Arm Neon is an advanced single instruction multiple data (SIMD) architecture extension for the Arm Cortex-A and Arm Cortex-R series of processors with capabilities that vastly improve use cases on mobile devices, such as multimedia encoding/decoding, user interface, 2D/3D graphics and gaming.
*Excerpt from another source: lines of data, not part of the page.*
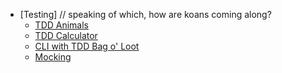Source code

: - [Testing] // speaking of which, how are koans coming along?
	- [TDD Animals](https://github.com/nss-evening-cohort-06/bangazon-inc/blob/formatting/orientation/exercises/14_TEST_ANIMALS.md)
	- [TDD Calculator](https://github.com/nss-evening-cohort-06/bangazon-inc/blob/formatting/orientation/exercises/13_TEST_CALCULATOR.md)
	- [CLI with TDD Bag o' Loot](https://github.com/nss-evening-cohort-06/bangazon-inc/blob/formatting/orientation/exercises/15_BAG_OF_LOOT.md)
	- [Mocking](https://github.com/nss-evening-cohort-06/bangazon-inc/blob/formatting/concepts/unit-testing/mocking.md)
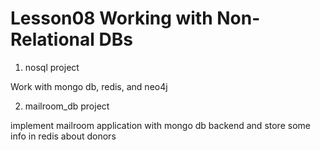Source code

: Lesson08 Working with Non-Relational DBs
========================================

1. nosql project

Work with mongo db, redis, and neo4j

2. mailroom_db project

implement mailroom application with mongo db backend and store some info in redis about donors

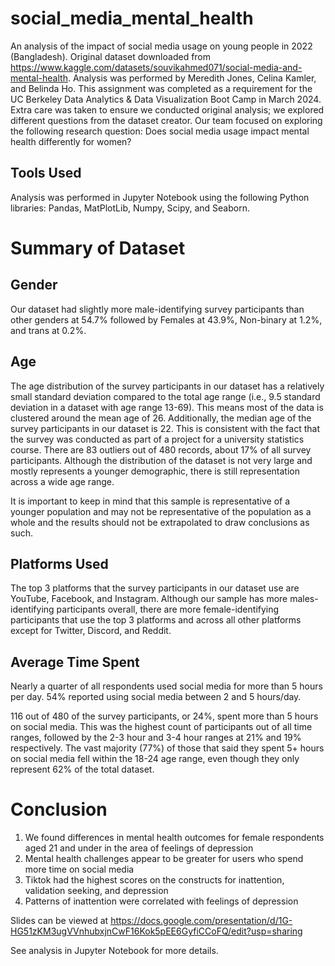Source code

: # social_media_mental_health
An analysis of the impact of social media usage on young people in 2022 (Bangladesh).
Original dataset downloaded from https://www.kaggle.com/datasets/souvikahmed071/social-media-and-mental-health.
Analysis was performed by Meredith Jones, Celina Kamler, and Belinda Ho.
This assignment was completed as a requirement for the UC Berkeley Data Analytics & Data Visualization Boot Camp in March 2024.
Extra care was taken to ensure we conducted original analysis; we explored different questions from the dataset creator. 
Our team focused on exploring the following research question: Does social media usage impact mental health differently for women?

## Tools Used ##
Analysis was performed in Jupyter Notebook using the following Python libraries: Pandas, MatPlotLib, Numpy, Scipy, and Seaborn. 

# Summary of Dataset #

## Gender ##
Our dataset had slightly more male-identifying survey participants than other genders at 54.7% followed by Females at 43.9%, Non-binary at 1.2%, and trans at 0.2%. 

## Age ##
The age distribution of the survey participants in our dataset has a relatively small standard deviation compared to the total age range (i.e., 9.5 standard deviation in a dataset with age range 13-69). This means most of the data is clustered around the mean age of 26. Additionally, the median age of the survey participants in our dataset is 22. This is consistent with the fact that the survey was conducted as part of a project for a university statistics course. There are 83 outliers out of 480 records, about 17% of all survey participants. Although the distribution of the dataset is not very large and mostly represents a younger demographic, there is still representation across a wide age range. 

It is important to keep in mind that this sample is representative of a younger population and may not be  representative of the population as a whole and the results should not be extrapolated to draw conclusions as such.

## Platforms Used ##
The top 3 platforms that the survey participants in our dataset use are YouTube, Facebook, and Instagram. Although our sample has more males-identifying participants overall, there are more female-identifying participants that use the top 3 platforms and across all other platforms except for Twitter, Discord, and Reddit.

## Average Time Spent ## 
Nearly a quarter of all respondents used social media for more than 5 hours per day. 54% reported using social media between 2 and 5 hours/day.

116 out of 480 of the survey participants, or 24%, spent more than 5 hours on social media. This was the highest count of participants out of all time ranges, followed by the 2-3 hour and 3-4 hour ranges at 21% and 19% respectively. The vast majority  (77%) of those that said they spent 5+ hours on social media fell within the 18-24 age range, even though they only represent 62% of the total dataset. 

# Conclusion #
1) We found differences in mental health outcomes for female respondents aged 21 and under in the area of feelings of depression
2) Mental health challenges appear to be greater for users who spend more time on social media
3) Tiktok had the highest scores on the constructs for inattention, validation seeking, and depression
4) Patterns of inattention were correlated with feelings of depression

Slides can be viewed at https://docs.google.com/presentation/d/1G-HG51zKM3ugVVnhubxjnCwF16Kok5pEE6GyfiCCoFQ/edit?usp=sharing

See analysis in Jupyter Notebook for more details.

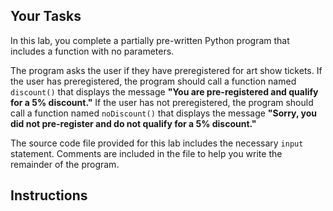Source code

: ## Your Tasks

In this lab, you complete a partially pre-written Python program that includes a function with no parameters.

The program asks the user if they have preregistered for art show tickets. If the user has preregistered, the program should call a function named `discount()` that displays the message **"You are pre-registered and qualify for a 5% discount."** If the user has not preregistered, the program should call a function named `noDiscount()` that displays the message **"Sorry, you did not pre-register and do not qualify for a 5% discount."**

The source code file provided for this lab includes the necessary `input` statement. Comments are included in the file to help you write the remainder of the program.

## Instructions
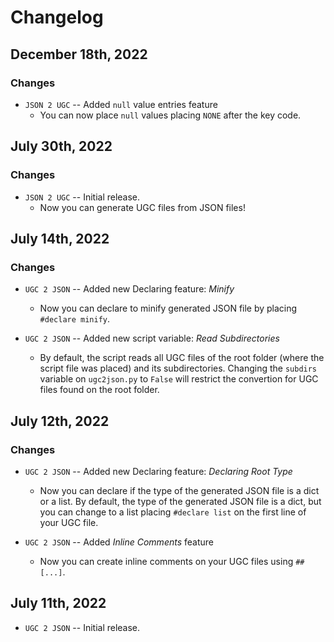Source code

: # Changelog

## December 18th, 2022
### Changes
  - `JSON 2 UGC` -- Added `null` value entries feature
    - You can now place `null` values placing `NONE` after the key code.

## July 30th, 2022
### Changes
  - `JSON 2 UGC` -- Initial release.
    - Now you can generate UGC files from JSON files!

## July 14th, 2022
### Changes
- `UGC 2 JSON` -- Added new Declaring feature: _Minify_
  - Now you can declare to minify generated JSON file by placing `#declare minify`.

- `UGC 2 JSON` -- Added new script variable: _Read Subdirectories_
  - By default, the script reads all UGC files of the root folder (where the script file was placed) and its subdirectories. Changing the `subdirs` variable on `ugc2json.py` to `False` will restrict the convertion for UGC files found on the root folder.

## July 12th, 2022
### Changes
- `UGC 2 JSON` -- Added new Declaring feature: _Declaring Root Type_
  - Now you can declare if the type of the generated JSON file is a dict or a list. By default, the type of the generated JSON file is a dict, but you can change to a list placing `#declare list` on the first line of your UGC file.

- `UGC 2 JSON` -- Added _Inline Comments_ feature
  - Now you can create inline comments on your UGC files using `## [...]`.

## July 11th, 2022
- `UGC 2 JSON` -- Initial release.

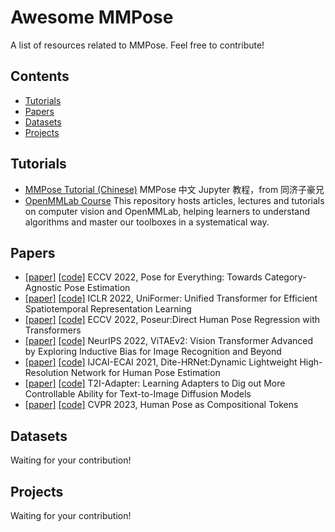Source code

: # Awesome MMPose

A list of resources related to MMPose. Feel free to contribute!

## Contents

- [Tutorials](#tutorials)
- [Papers](#papers)
- [Datasets](#datasets)
- [Projects](#projects)

## Tutorials

- [MMPose Tutorial (Chinese)](https://github.com/TommyZihao/MMPose_Tutorials)
  MMPose 中文 Jupyter 教程，from 同济子豪兄
- [OpenMMLab Course](https://github.com/open-mmlab/OpenMMLabCourse)
  This repository hosts articles, lectures and tutorials on computer vision and OpenMMLab, helping learners to understand algorithms and master our toolboxes in a systematical way.

## Papers

- [\[paper\]](https://arxiv.org/abs/2207.10387) [\[code\]](https://github.com/luminxu/Pose-for-Everything) ECCV 2022, Pose for Everything: Towards Category-Agnostic Pose Estimation
- [\[paper\]](https://arxiv.org/abs/2201.04676) [\[code\]](https://github.com/Sense-X/UniFormer) ICLR 2022, UniFormer: Unified Transformer for Efficient Spatiotemporal Representation Learning
- [\[paper\]](https://arxiv.org/abs/2201.07412) [\[code\]](https://github.com/aim-uofa/Poseur) ECCV 2022, Poseur:Direct Human Pose Regression with Transformers
- [\[paper\]](https://arxiv.org/abs/2106.03348) [\[code\]](https://github.com/ViTAE-Transformer/ViTAE-Transformer) NeurIPS 2022, ViTAEv2: Vision Transformer Advanced by Exploring Inductive Bias for Image Recognition and Beyond
- [\[paper\]](https://arxiv.org/abs/2204.10762) [\[code\]](https://github.com/ZiyiZhang27/Dite-HRNet) IJCAI-ECAI 2021, Dite-HRNet:Dynamic Lightweight High-Resolution Network for Human Pose Estimation
- [\[paper\]](https://arxiv.org/abs/2302.08453) [\[code\]](https://github.com/TencentARC/T2I-Adapter) T2I-Adapter: Learning Adapters to Dig out More Controllable Ability for Text-to-Image Diffusion Models
- [\[paper\]](https://arxiv.org/pdf/2303.11638.pdf) [\[code\]](https://github.com/Gengzigang/PCT) CVPR 2023, Human Pose as Compositional Tokens

## Datasets

Waiting for your contribution!

## Projects

Waiting for your contribution!
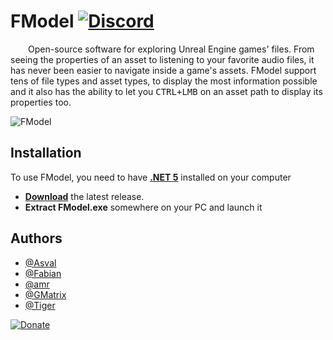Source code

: # FModel [![Discord](https://discordapp.com/api/guilds/637265123144237061/widget.png?style=shield)](https://discord.gg/fdkNYYQ)

&ensp;&ensp;&ensp;&ensp;Open-source software for exploring Unreal Engine games' files. From seeing the properties of an asset to listening to your favorite audio files, it has never been easier to navigate inside a game's assets. FModel support tens of file types and asset types, to display the most information possible and it also has the ability to let you <kbd>CTRL+LMB</kbd> on an asset path to display its properties too.

<img src="https://user-images.githubusercontent.com/26126862/119065662-52534800-b9de-11eb-85fd-a47797daa062.png" align="center" alt="FModel">

## Installation

To use FModel, you need to have **[.NET 5](https://dotnet.microsoft.com/download/dotnet/thank-you/runtime-desktop-5.0.6-windows-x64-installer)** installed on your computer
* **[Download](https://github.com/iAmAsval/FModel/releases/latest/download/FModel.zip)** the latest release.
* **Extract FModel.exe** somewhere on your PC and launch it

## Authors

- [@Asval](https://github.com/iAmAsval)
- [@Fabian](https://github.com/FabianFG)
- [@amr](https://github.com/Amrsatrio)
- [@GMatrix](https://github.com/GMatrixGames)
- [@Tiger](https://github.com/XTigerHyperX)

[![Donate](https://img.shields.io/badge/Paypal-Donate-00457C.svg?logo=paypal)](https://www.paypal.com/cgi-bin/webscr?cmd=_s-xclick&hosted_button_id=EP9SSWG8MW4UC&source=url)
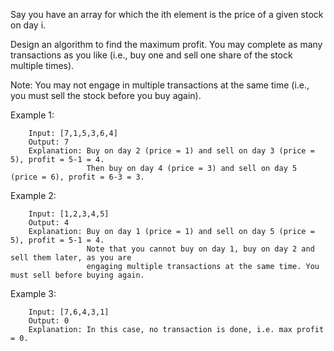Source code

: Say you have an array for which the ith element is the price of a given stock on day i.

Design an algorithm to find the maximum profit. You may complete as many transactions as you like (i.e., buy one and sell one share of the stock multiple times).

Note: You may not engage in multiple transactions at the same time (i.e., you must sell the stock before you buy again).

Example 1:

        Input: [7,1,5,3,6,4]
        Output: 7
        Explanation: Buy on day 2 (price = 1) and sell on day 3 (price = 5), profit = 5-1 = 4.
                     Then buy on day 4 (price = 3) and sell on day 5 (price = 6), profit = 6-3 = 3.
Example 2:

        Input: [1,2,3,4,5]
        Output: 4
        Explanation: Buy on day 1 (price = 1) and sell on day 5 (price = 5), profit = 5-1 = 4.
                     Note that you cannot buy on day 1, buy on day 2 and sell them later, as you are
                     engaging multiple transactions at the same time. You must sell before buying again.
Example 3:

        Input: [7,6,4,3,1]
        Output: 0
        Explanation: In this case, no transaction is done, i.e. max profit = 0.
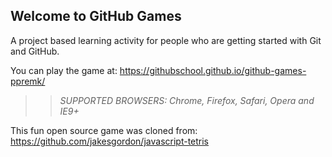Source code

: ## Welcome to GitHub Games

A project based learning activity for people who are getting started with Git and GitHub.

You can play the game at: https://githubschool.github.io/github-games-ppremk/

>> _*SUPPORTED BROWSERS*: Chrome, Firefox, Safari, Opera and IE9+_

This fun open source game was cloned from: https://github.com/jakesgordon/javascript-tetris
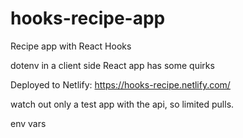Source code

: # hooks-recipe-app

Recipe app with React Hooks

dotenv in a client side React app has some quirks

Deployed to Netlify: https://hooks-recipe.netlify.com/

watch out only a test app with the api, so limited pulls.

env vars
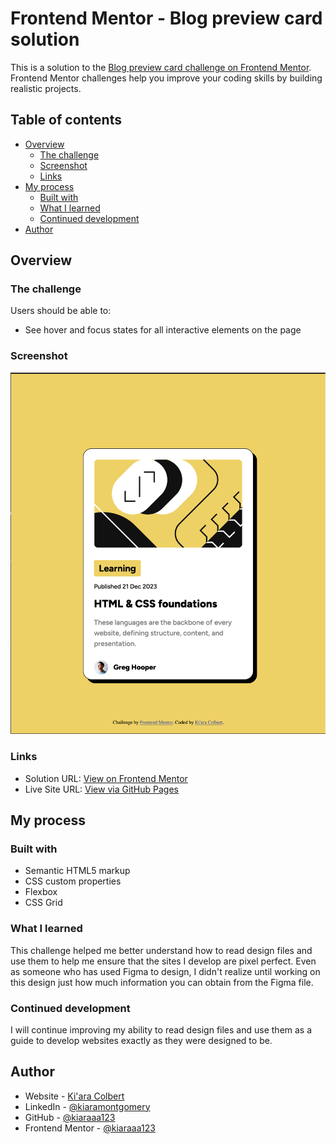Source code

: # Frontend Mentor - Blog preview card solution

This is a solution to the [Blog preview card challenge on Frontend Mentor](https://www.frontendmentor.io/challenges/blog-preview-card-ckPaj01IcS). Frontend Mentor challenges help you improve your coding skills by building realistic projects. 

## Table of contents

- [Overview](#overview)
  - [The challenge](#the-challenge)
  - [Screenshot](#screenshot)
  - [Links](#links)
- [My process](#my-process)
  - [Built with](#built-with)
  - [What I learned](#what-i-learned)
  - [Continued development](#continued-development)
- [Author](#author)


## Overview

### The challenge

Users should be able to:

- See hover and focus states for all interactive elements on the page


### Screenshot

![](./assets/images/screenshot.png)


### Links

- Solution URL: [View on Frontend Mentor](https://your-solution-url.com)
- Live Site URL: [View via GitHub Pages]([https://your-live-site-url.com](https://kiaraaa123.github.io/blog-preview-frontend-mentor/))


## My process

### Built with

- Semantic HTML5 markup
- CSS custom properties
- Flexbox
- CSS Grid


### What I learned

This challenge helped me better understand how to read design files and use them to help me ensure that the sites I develop are pixel perfect. Even as someone who has used Figma to design, I didn't realize until working on this design just how much information you can obtain from the Figma file.


### Continued development

I will continue improving my ability to read design files and use them as a guide to develop websites exactly as they were designed to be.


## Author

- Website - [Ki'ara Colbert](https://www.kiaracolbert.com)
- LinkedIn - [@kiaramontgomery](https://www.linkedin.com/in/kiaramontgomery/)
- GitHub - [@kiaraaa123](https://github.com/kiaraaa123)
- Frontend Mentor - [@kiaraaa123](https://www.frontendmentor.io/profile/kiaraaa123)

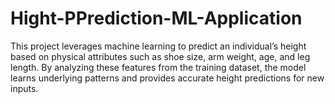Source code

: # Hight-PPrediction-ML-Application
This project leverages machine learning to predict an individual’s height based on physical attributes such as shoe size, arm weight, age, and leg length. By analyzing these features from the training dataset, the model learns underlying patterns and provides accurate height predictions for new inputs.
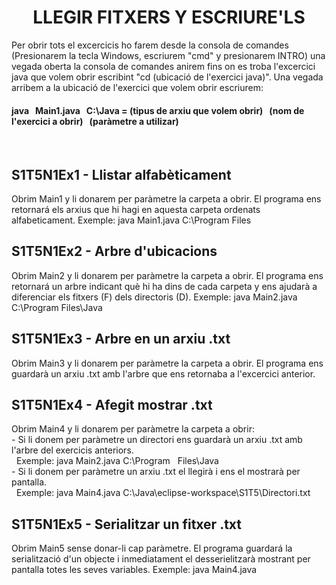 <h1 align="center"> LLEGIR FITXERS Y ESCRIURE'LS </h1>

Per obrir tots el excercicis ho farem desde la consola de comandes (Presionarem la tecla Windows, escriurem "cmd" y presionarem INTRO) una vegada oberta la consola de comandes anirem fins on es troba l'excercici java que volem obrir escribint "cd (ubicació de l'exercici java)".
Una vegada arribem a la ubicació de l'exercici que volem obrir escriurem:
<h4>java &nbsp; Main1.java &nbsp C:\Java = (tipus de arxiu que volem obrir) &nbsp; (nom de l'exercici a obrir) &nbsp (paràmetre a utilizar)</h4>
<br/>
<h2>S1T5N1Ex1 - Llistar alfabèticament</h2> 
Obrim Main1 y li donarem per paràmetre la carpeta a obrir. El programa ens retornará els arxius que hi hagi en aquesta carpeta ordenats alfabeticament.
Exemple: java Main1.java C:\Program Files
  
<h2>S1T5N1Ex2 - Arbre d'ubicacions</h2>
Obrim Main2 y li donarem per paràmetre la carpeta a obrir. El programa ens retornará un arbre indicant què hi ha dins de cada carpeta y ens ajudarà a diferenciar els fitxers (F) dels directoris (D).
Exemple:  java Main2.java C:\Program Files\Java

<h2>S1T5N1Ex3 - Arbre en un arxiu .txt</h2>
Obrim Main3 y li donarem per paràmetre la carpeta a obrir. El programa ens guardarà un arxiu .txt amb l'arbre que ens retornaba a l'excercici anterior.
  
  
<h2>S1T5N1Ex4 - Afegit mostrar .txt</h2>
Obrim Main4 y li donarem per paràmetre la carpeta a obrir:<br/> 
- Si li donem per paràmetre un directori ens guardarà un arxiu .txt amb l'arbre del exercicis anteriors.<br/>
 &nbsp; Exemple: java Main2.java C:\Program &nbsp; Files\Java<br/>
- Si li donem per paràmetre un arxiu .txt el llegirà i ens el mostrarà per pantalla. <br/>
 &nbsp; Exemple: java Main4.java C:\Java\eclipse-workspace\S1T5\Directori.txt

<h2>S1T5N1Ex5 - Serialitzar un fitxer .txt</h2>
Obrim Main5 sense donar-li cap paràmetre. El programa guardará la serialització d'un objecte i inmediatament el desserielitzarà mostrant per pantalla totes les seves variables. Exemple: java Main4.java
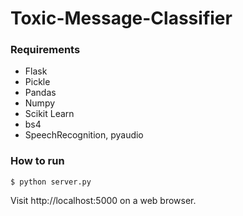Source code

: # Toxic-Message-Classifier

### Requirements
- Flask
- Pickle
- Pandas
- Numpy
- Scikit Learn
- bs4
- SpeechRecognition, pyaudio

### How to run
`$ python server.py`

Visit http://localhost:5000 on a web browser.
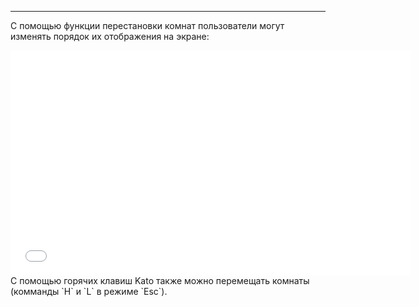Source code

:***

С помощью функции перестановки комнат пользователи могут изменять порядок их отображения на экране: 

<iframe src="//fast.wistia.net/embed/iframe/115lv1h49j" allowtransparency="true" frameborder="0" scrolling="no" class="wistia_embed" name="wistia_embed" allowfullscreen mozallowfullscreen webkitallowfullscreen oallowfullscreen msallowfullscreen width="640" height="360"></iframe>

<br />
С помощью горячих клавиш Kato также можно перемещать комнаты (комманды `H` и `L` в режиме `Esc`).
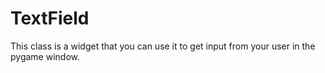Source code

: # TextField

This class is a widget that you can use it to get input from your user in the pygame window.
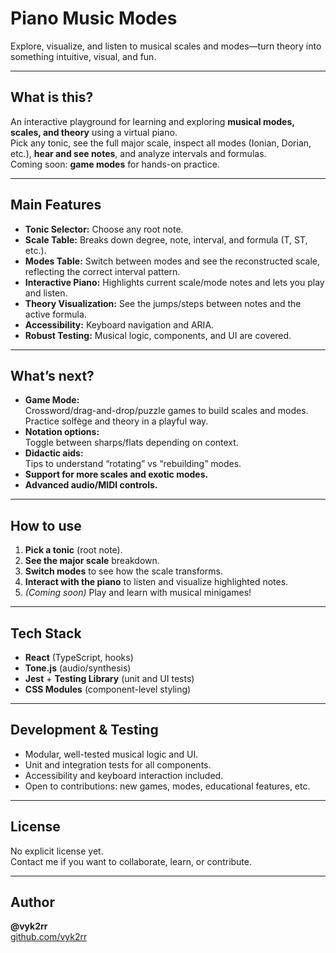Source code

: # Piano Music Modes

Explore, visualize, and listen to musical scales and modes—turn theory into something intuitive, visual, and fun.

---

## What is this?

An interactive playground for learning and exploring **musical modes, scales, and theory** using a virtual piano.  
Pick any tonic, see the full major scale, inspect all modes (Ionian, Dorian, etc.), **hear and see notes**, and analyze intervals and formulas.  
Coming soon: **game modes** for hands-on practice.

---

## Main Features

- **Tonic Selector:** Choose any root note.
- **Scale Table:** Breaks down degree, note, interval, and formula (T, ST, etc.).
- **Modes Table:** Switch between modes and see the reconstructed scale, reflecting the correct interval pattern.
- **Interactive Piano:** Highlights current scale/mode notes and lets you play and listen.
- **Theory Visualization:** See the jumps/steps between notes and the active formula.
- **Accessibility:** Keyboard navigation and ARIA.
- **Robust Testing:** Musical logic, components, and UI are covered.

---

## What’s next?

- **Game Mode:**  
  Crossword/drag-and-drop/puzzle games to build scales and modes. Practice solfège and theory in a playful way.
- **Notation options:**  
  Toggle between sharps/flats depending on context.
- **Didactic aids:**  
  Tips to understand “rotating” vs “rebuilding” modes.
- **Support for more scales and exotic modes.**
- **Advanced audio/MIDI controls.**

---

## How to use

1. **Pick a tonic** (root note).
2. **See the major scale** breakdown.
3. **Switch modes** to see how the scale transforms.
4. **Interact with the piano** to listen and visualize highlighted notes.
5. _(Coming soon)_ Play and learn with musical minigames!

---

## Tech Stack

- **React** (TypeScript, hooks)
- **Tone.js** (audio/synthesis)
- **Jest** + **Testing Library** (unit and UI tests)
- **CSS Modules** (component-level styling)

---

## Development & Testing

- Modular, well-tested musical logic and UI.
- Unit and integration tests for all components.
- Accessibility and keyboard interaction included.
- Open to contributions: new games, modes, educational features, etc.

---

## License

No explicit license yet.  
Contact me if you want to collaborate, learn, or contribute.

---

## Author

**@vyk2rr**  
[github.com/vyk2rr](https://github.com/vyk2rr)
It essentially uses 128-bit NEON SIMD registers, which means that if you operate 32-bit floating-point numbers, you can operate 4 at the same time (variables can be defined: float32x4_t); if you operate 16-bit integers (short), you can operate 8 at the same time ( Variables can be defined: int16x8_t); and if 8-bit integers are operated, 16 can be operated at the same time (variables can be defined: int8x16_t).
Prerequisites
- CMake3.13+
- VSCode1.62+
- NDK r23b+
- ADB
Please refer to this article for VSCode and NDK configuration.
Include header files
First, include Neon header file in your source code file.
#include <arm_neon.h>
Add Neon codes
The following is a simple example of assigning values to memory using the Neon instruction set.
void arm_neon_test()
{
const int sz = 1000000;
const float val = 1.0f;
float *arr = new float[sz];
float32x4_t _v = vdupq_n_f32(val);
int i = 0;
for(; i < sz; i+=4)
{
vst1q_f32(arr + i, _v);
}
for(; i < sz; i++)
{
arr[i] = val;
}
delete[] arr;
}
Build & Run
NDK natively supports NEON, no need to link other libraries, compile and run directly refering to the previous script.